Thermal release tape-assisted semiconductor membrane transfer process for hybrid photonic devices embedding quantum emitters

TL;DR

This paper introduces a versatile thermal release tape-assisted transfer process for embedding semiconductor membranes with quantum emitters onto various substrates, significantly enhancing quantum light extraction efficiency for hybrid photonic devices.

Contribution

The authors develop a novel, adaptable transfer printing technique for semiconductor membranes containing quantum dots, enabling integration onto diverse host materials without compatibility constraints.

Findings

Achieved transfer of 190 nm GaAs membranes with InAs quantum dots onto gold substrates.

Enhanced quantum light extraction efficiency, exceeding 8 x 10^5 photons/sec from a single quantum dot.
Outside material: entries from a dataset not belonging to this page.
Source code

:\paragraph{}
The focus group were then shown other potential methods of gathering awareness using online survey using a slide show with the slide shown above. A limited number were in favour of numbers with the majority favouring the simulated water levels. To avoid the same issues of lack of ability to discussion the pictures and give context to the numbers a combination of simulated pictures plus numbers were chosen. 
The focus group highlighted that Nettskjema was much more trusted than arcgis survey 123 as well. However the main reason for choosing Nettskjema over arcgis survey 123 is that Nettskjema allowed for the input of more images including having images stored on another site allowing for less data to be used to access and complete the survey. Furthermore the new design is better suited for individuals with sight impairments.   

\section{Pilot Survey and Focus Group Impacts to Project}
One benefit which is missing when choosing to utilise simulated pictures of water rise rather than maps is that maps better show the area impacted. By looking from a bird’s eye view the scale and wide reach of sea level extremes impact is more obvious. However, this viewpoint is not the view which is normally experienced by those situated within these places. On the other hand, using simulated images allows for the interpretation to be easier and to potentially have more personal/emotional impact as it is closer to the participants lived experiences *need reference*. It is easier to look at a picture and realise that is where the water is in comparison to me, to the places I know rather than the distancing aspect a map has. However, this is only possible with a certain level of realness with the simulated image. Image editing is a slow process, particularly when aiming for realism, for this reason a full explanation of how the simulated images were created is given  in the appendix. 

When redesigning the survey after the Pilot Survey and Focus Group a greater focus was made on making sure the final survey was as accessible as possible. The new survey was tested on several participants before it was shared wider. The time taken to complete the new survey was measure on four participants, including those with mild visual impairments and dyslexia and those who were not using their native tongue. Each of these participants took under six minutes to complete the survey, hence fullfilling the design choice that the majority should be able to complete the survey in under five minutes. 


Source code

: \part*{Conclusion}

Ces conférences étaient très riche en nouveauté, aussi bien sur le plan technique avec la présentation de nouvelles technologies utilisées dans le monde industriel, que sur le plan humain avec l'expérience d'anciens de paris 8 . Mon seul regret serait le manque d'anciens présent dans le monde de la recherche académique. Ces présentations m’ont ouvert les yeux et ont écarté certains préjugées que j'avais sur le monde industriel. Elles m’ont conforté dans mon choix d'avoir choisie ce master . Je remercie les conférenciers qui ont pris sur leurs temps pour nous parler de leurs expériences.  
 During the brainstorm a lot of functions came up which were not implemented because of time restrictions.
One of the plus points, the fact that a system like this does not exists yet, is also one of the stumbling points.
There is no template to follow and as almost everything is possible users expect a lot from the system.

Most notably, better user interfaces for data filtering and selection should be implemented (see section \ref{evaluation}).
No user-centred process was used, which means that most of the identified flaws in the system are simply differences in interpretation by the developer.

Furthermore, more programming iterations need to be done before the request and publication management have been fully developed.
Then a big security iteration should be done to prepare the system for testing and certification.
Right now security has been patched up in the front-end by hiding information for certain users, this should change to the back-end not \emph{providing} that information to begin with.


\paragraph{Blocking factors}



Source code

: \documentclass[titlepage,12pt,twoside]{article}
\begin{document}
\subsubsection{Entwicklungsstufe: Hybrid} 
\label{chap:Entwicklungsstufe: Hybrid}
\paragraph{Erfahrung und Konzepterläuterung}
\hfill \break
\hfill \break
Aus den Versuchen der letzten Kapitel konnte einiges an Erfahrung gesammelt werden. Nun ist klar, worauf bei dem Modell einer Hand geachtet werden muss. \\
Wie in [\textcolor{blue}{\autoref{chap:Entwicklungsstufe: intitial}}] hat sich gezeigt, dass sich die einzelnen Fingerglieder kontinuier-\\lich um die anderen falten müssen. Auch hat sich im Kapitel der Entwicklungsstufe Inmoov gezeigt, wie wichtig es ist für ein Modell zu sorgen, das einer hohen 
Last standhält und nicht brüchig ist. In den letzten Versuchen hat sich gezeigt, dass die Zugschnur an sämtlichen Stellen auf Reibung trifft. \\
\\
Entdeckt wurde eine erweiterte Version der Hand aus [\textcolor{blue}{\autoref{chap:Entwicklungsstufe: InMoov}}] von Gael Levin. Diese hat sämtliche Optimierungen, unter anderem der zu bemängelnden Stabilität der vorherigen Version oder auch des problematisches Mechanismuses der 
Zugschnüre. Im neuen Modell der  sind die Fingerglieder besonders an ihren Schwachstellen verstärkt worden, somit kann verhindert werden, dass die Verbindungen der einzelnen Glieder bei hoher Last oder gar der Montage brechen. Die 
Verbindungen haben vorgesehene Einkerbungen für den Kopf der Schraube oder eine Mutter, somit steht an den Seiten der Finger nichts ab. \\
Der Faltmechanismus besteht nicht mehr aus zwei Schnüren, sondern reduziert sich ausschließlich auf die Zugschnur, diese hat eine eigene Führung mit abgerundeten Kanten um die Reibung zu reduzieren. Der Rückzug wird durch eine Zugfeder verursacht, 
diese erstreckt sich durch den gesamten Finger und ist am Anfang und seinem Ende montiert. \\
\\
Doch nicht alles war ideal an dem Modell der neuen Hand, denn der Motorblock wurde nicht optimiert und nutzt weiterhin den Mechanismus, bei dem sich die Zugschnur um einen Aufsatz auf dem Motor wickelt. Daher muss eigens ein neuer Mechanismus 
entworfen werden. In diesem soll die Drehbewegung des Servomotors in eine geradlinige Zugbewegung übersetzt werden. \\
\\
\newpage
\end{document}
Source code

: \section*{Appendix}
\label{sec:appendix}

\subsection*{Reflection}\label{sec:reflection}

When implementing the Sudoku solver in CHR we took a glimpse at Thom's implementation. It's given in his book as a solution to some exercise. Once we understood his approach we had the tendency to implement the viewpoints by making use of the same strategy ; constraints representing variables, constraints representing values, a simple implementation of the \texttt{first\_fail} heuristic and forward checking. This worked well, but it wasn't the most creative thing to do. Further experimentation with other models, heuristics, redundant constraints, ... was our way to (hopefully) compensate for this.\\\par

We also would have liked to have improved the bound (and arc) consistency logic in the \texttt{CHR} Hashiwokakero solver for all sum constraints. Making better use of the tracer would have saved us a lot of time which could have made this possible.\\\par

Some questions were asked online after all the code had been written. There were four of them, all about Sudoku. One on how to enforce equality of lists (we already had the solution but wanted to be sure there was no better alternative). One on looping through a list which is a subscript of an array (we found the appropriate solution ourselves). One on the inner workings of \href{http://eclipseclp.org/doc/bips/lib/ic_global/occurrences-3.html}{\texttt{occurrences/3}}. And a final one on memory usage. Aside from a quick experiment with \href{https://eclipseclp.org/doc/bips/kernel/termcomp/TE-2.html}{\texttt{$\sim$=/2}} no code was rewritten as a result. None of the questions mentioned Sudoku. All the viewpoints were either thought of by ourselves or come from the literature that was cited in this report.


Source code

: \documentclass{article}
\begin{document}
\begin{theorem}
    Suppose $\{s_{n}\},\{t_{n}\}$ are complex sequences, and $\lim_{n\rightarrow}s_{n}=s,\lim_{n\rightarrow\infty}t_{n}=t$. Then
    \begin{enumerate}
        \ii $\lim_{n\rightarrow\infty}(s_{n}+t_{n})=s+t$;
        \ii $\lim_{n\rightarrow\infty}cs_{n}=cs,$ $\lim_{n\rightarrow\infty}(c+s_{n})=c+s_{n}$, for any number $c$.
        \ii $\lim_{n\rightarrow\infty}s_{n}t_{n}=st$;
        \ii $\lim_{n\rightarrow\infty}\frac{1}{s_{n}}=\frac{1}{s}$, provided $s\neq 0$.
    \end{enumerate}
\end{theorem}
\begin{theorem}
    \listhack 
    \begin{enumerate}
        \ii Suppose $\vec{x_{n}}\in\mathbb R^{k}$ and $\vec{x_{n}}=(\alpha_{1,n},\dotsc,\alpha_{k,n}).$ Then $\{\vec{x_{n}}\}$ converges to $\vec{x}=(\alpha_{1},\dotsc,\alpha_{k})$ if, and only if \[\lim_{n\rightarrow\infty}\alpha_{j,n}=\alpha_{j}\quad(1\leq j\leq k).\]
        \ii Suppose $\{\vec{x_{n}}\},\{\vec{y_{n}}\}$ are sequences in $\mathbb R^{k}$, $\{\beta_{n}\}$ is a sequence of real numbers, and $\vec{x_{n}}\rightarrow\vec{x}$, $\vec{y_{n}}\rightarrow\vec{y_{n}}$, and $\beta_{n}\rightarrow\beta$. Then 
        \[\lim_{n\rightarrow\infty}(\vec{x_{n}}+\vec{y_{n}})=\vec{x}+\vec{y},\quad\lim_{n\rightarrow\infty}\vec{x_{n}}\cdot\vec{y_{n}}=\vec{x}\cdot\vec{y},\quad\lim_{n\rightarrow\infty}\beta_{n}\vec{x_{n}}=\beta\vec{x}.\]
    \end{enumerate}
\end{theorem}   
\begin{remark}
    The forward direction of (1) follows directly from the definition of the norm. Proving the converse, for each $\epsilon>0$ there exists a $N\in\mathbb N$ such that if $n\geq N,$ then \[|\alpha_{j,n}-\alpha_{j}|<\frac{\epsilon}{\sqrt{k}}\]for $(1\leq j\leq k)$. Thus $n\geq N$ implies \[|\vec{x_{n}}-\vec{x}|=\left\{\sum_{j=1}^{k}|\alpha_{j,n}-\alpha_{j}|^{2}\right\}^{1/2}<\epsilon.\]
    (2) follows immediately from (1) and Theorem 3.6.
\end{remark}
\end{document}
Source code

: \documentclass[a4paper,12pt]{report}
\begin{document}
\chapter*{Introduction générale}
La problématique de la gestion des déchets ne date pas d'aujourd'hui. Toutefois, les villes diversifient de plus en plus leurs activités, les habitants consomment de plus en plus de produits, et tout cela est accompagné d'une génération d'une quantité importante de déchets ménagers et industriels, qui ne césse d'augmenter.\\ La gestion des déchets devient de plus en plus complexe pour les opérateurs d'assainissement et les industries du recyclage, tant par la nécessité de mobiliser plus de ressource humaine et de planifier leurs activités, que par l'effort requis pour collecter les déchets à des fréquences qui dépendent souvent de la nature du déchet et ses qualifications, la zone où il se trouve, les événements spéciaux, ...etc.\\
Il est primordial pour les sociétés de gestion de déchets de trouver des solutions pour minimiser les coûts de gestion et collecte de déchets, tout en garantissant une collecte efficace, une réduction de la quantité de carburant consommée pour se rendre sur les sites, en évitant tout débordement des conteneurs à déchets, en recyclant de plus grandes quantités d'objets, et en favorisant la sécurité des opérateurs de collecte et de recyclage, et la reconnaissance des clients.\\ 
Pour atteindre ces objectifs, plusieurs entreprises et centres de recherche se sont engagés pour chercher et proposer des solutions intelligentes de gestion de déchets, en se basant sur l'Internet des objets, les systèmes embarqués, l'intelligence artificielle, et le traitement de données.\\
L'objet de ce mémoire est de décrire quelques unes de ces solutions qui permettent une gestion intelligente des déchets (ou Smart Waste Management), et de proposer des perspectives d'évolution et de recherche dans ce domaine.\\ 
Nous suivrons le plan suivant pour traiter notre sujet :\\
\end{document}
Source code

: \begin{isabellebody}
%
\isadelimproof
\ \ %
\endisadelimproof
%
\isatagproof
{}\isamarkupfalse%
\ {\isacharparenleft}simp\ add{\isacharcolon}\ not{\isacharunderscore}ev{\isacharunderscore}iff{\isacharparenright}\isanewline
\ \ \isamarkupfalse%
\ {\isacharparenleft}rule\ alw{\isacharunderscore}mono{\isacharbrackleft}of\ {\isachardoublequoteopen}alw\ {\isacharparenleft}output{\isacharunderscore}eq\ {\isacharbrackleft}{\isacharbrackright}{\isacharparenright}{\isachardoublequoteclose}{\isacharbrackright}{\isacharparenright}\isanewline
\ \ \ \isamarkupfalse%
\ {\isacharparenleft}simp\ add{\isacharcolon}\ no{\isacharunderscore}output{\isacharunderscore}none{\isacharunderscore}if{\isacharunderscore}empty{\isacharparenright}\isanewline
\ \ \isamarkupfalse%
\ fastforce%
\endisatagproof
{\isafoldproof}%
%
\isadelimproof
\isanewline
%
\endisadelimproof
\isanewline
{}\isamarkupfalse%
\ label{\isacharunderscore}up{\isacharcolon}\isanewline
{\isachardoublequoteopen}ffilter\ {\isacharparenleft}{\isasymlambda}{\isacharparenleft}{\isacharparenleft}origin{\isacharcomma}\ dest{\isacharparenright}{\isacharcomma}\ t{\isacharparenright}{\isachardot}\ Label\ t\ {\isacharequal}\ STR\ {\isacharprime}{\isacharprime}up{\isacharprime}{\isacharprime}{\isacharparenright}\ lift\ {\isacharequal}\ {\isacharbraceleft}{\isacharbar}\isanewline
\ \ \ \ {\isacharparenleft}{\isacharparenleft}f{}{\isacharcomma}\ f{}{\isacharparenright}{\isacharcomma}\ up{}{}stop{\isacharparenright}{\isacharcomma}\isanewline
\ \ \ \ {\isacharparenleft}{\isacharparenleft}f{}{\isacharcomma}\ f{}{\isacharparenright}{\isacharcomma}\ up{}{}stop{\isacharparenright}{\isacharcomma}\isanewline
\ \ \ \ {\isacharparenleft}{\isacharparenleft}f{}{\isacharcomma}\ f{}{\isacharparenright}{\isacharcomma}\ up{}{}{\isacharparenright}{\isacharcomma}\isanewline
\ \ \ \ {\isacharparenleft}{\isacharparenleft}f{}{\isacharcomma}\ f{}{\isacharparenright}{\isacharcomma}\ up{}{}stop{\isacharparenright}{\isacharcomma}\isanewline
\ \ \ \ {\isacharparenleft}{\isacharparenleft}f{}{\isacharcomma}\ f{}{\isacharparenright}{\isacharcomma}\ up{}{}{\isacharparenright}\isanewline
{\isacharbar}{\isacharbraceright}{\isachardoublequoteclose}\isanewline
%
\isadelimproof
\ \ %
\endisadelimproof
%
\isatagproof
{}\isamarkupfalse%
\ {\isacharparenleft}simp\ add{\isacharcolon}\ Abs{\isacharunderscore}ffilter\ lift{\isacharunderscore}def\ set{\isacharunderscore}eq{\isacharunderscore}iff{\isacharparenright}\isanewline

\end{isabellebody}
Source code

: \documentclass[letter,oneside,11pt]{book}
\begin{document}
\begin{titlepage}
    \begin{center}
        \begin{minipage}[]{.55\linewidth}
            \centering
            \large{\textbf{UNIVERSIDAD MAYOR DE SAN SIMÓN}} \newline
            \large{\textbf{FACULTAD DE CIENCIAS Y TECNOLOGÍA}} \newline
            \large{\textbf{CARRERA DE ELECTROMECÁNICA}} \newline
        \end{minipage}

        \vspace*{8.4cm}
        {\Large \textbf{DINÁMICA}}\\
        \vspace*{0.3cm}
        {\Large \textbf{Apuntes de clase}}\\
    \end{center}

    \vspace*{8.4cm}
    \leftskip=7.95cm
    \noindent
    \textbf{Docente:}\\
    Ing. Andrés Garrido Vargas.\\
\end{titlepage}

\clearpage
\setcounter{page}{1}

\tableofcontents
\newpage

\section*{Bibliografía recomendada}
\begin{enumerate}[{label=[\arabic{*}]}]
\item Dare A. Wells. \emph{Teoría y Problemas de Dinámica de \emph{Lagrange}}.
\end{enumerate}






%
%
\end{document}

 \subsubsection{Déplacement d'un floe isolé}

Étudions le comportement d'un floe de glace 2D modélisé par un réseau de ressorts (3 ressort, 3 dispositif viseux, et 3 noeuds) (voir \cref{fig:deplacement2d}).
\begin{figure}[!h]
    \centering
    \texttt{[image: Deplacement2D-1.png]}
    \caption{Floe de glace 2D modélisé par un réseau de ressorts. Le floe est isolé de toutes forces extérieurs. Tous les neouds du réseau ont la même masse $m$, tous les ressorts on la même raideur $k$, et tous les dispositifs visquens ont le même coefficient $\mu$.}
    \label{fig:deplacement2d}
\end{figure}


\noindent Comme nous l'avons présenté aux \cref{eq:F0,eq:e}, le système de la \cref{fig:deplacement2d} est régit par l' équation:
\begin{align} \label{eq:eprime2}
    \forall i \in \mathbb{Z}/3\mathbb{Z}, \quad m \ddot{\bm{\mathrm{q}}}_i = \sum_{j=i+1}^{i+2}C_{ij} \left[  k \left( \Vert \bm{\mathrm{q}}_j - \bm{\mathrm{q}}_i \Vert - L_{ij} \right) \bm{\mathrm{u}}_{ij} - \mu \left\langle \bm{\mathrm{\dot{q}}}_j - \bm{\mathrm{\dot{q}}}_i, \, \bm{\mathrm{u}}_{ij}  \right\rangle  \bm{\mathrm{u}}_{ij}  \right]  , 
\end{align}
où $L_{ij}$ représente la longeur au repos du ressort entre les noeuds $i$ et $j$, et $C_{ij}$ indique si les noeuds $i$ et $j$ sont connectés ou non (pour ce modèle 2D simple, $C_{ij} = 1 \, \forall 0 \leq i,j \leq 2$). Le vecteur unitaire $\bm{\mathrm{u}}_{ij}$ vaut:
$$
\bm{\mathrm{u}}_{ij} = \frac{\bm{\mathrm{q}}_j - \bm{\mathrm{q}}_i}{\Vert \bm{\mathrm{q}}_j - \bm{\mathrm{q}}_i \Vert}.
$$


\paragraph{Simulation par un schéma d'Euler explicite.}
Demonstrated the method's versatility for creating hybrid quantum and nano-photonic devices.

Abstract

Being able to combine different materials allows taking advantage of different properties and device engineering that cannot be found or exploited within a single material system. In quantum nano-photonics, one might want to increase the device functionalities by, for instance, combining efficient classical and quantum light emission available in III-V semiconductors, low-loss light propagation accessible in silicon-based materials, fast electro-optical properties of lithium niobate and broadband reflectors and/or buried metallic contacts for local electric field application or electrical injection of emitters. We propose a transfer printing technique based on the removal of arrays of free-standing membranes and their deposition onto a host material using a thermal release adhesive tape-assisted process. This approach is versatile, in that it poses limited restrictions on the transferred and host materials. In particular, we transfer 190 nm-thick GaAs membranes, with dimensions up to about 260$\mu$m x 80$\mu$m, containing InAs quantum dots, onto a gold substrate. We show that the presence of a back reflector combined with the etching of micro-pillars significantly increases the extraction efficiency of quantum light, reaching photon fluxes, from a single quantum dot line, exceeding 8 x 10$^5$ photons per second, which is four times higher than the highest count rates measured, on the same chip, from emitters outside the pillars. Given the versatility and the ease of the process, this technique opens the path to the realisation of hybrid quantum and nano-photonic devices that can combine virtually any material that can be undercut to realise free-standing membranes that are then transferred onto any host substrate, without specific compatibility issues and/or requirements.